In the meantime, let's talk King:
Pet Sematary, 1983, (by Stephen King)
On the back of the copy I have it says, "the most frightening book Stephen King has ever written," and granted, this was before 1408, (the short which I find the most terrifying) but I'll say that it's definitely the darkest. I didn't even consider how much more difficult this was going to be as a mother. Of sons, one of them two years old. Both blonde. Since I saw this film back when it was released, I obviously kept the image of Gage from it, and damned if it doesn't hold a very strong similarity to my littlest boy. Watching the film (and remembering it) is one thing, but Jesus, these words---reading about the thoughts and feelings that go along with everything that happens---very nearly did me in. Many of the paragraphs about Gage were read with shaking hands and tears, and I'm not celebrating it as it's clearly HORRIBLE, but inside I am (and will constantly be) marveling at just how skillfully, how honestly King writes about parenthood, denial, and fear:
"Kite flyne!" Gage cried out to his father, and Louis put his arm around Gage's shoulders and kissed the boy's cheek, in which the wind had bloomed a wild rose.
"I love you, Gage," he said---it was between the two of them, and that was all right.
And Gage, who now had less than two months to live, laughed shrilly and joyously. "Kite flyne! Kite flyne, Daddy!"
"Louis saw with something like alarm that Steve was starting to cry.

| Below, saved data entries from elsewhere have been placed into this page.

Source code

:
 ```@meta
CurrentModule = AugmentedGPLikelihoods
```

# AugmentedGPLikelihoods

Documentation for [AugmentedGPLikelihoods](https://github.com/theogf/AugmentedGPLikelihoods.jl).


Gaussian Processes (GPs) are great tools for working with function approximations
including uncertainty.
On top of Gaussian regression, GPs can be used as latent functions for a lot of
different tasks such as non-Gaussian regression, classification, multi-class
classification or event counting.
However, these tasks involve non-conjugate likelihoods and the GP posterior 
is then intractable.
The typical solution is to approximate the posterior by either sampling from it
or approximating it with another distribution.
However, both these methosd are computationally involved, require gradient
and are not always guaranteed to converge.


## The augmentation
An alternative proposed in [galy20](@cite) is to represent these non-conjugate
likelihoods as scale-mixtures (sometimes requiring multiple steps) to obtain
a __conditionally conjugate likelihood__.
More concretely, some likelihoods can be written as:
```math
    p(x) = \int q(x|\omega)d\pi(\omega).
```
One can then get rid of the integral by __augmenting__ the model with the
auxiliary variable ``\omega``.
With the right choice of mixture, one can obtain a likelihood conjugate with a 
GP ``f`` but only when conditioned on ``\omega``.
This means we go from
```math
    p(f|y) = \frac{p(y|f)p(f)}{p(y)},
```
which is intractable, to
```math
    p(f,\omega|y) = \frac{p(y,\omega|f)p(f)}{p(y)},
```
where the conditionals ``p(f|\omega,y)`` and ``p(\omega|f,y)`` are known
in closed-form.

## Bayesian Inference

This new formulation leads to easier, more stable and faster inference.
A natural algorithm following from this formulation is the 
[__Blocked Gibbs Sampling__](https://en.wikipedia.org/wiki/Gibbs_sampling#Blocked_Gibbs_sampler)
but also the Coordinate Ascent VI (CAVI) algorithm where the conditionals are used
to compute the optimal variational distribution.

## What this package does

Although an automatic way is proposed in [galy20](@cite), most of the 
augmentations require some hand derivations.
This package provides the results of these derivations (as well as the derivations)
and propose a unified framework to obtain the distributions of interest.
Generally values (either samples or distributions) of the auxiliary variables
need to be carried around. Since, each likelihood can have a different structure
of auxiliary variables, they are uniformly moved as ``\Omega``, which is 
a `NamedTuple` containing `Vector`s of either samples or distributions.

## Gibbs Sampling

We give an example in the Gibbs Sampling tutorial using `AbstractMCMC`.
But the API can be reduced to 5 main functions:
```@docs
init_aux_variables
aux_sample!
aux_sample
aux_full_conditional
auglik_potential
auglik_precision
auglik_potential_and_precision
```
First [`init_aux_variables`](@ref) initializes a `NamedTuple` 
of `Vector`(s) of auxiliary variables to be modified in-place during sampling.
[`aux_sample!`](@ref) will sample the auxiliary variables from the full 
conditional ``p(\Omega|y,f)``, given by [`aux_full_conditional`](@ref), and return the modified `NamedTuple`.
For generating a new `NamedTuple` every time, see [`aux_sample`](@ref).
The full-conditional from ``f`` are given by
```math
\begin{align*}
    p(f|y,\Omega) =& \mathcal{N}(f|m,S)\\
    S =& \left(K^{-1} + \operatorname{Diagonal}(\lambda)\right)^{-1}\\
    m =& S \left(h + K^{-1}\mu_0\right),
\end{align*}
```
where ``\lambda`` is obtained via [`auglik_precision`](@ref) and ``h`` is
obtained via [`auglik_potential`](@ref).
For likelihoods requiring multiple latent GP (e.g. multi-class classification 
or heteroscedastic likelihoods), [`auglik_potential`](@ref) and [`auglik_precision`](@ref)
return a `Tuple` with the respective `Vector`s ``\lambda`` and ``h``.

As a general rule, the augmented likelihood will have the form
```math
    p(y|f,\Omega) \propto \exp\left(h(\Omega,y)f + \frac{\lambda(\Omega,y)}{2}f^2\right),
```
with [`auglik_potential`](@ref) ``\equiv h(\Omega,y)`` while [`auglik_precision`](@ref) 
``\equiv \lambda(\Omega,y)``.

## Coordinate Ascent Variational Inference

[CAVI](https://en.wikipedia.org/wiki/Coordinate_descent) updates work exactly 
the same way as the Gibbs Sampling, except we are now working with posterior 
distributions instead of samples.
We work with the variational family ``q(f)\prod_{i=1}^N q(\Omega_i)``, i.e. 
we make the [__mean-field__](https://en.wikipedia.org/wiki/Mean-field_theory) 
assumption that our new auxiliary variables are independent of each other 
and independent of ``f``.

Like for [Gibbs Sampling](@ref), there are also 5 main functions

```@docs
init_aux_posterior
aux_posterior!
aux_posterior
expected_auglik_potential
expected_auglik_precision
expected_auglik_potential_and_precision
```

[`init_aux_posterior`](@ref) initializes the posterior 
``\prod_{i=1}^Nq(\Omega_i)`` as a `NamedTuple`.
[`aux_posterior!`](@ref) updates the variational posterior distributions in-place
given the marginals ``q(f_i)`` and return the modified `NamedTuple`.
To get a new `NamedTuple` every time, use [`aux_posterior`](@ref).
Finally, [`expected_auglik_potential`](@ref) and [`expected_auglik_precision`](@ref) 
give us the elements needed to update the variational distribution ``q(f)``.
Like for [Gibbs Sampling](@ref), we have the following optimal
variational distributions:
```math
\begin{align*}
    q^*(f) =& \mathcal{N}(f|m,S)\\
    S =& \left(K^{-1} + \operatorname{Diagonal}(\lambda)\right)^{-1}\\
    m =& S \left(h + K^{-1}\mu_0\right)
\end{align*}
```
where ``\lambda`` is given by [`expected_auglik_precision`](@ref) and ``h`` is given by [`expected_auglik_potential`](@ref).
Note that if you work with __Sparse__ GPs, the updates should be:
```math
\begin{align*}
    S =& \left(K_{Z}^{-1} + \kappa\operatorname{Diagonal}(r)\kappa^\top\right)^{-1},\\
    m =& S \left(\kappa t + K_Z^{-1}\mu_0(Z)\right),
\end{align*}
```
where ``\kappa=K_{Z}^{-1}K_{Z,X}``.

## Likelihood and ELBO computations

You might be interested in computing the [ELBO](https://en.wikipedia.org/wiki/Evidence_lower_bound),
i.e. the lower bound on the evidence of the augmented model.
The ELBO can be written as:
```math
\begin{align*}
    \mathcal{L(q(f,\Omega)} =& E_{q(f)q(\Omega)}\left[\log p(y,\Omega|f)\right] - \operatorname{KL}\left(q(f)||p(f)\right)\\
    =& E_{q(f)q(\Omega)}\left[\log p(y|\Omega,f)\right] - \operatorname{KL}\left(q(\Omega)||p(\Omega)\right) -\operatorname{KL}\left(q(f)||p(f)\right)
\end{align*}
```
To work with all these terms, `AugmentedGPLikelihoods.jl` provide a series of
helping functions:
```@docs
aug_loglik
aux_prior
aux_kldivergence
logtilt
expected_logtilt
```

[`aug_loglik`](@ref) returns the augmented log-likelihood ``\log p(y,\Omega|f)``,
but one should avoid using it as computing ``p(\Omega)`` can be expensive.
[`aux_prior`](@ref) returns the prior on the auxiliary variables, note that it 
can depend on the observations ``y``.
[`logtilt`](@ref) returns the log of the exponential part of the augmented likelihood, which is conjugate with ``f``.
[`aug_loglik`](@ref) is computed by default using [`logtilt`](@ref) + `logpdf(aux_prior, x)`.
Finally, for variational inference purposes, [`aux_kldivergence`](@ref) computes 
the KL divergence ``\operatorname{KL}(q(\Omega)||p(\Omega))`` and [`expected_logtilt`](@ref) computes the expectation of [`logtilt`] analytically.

'Sure,' he said, and in his mind he saw Gage running across the lawn to the road. They were yelling at Gage to come back, but he wouldn't . . . 'That's right,' Louis agreed, and in his mind, it started to happen again, only this time he leaped two feet farther right at the end, and snagged the back of Gage's jacket, and none of this was happening."
SICK! |
Christ.
No, not Christ. These leavings were made in propitiation of a much older God than the Christian one. People have called Him different things at different times, but Rachel's sister gave Him a perfectly good name, I think: Oz the Gweat and Tewwible, God of dead things left in the ground, God of rotting flowers in drainage ditches, God of the Mystery."
When considering this book together with the film, I think it was a well-done adaptation (which King wrote the screenplay for) and that the book is darker but the film is more terrifying. Zelda and Pascow, in particular give me the chatters. . . . !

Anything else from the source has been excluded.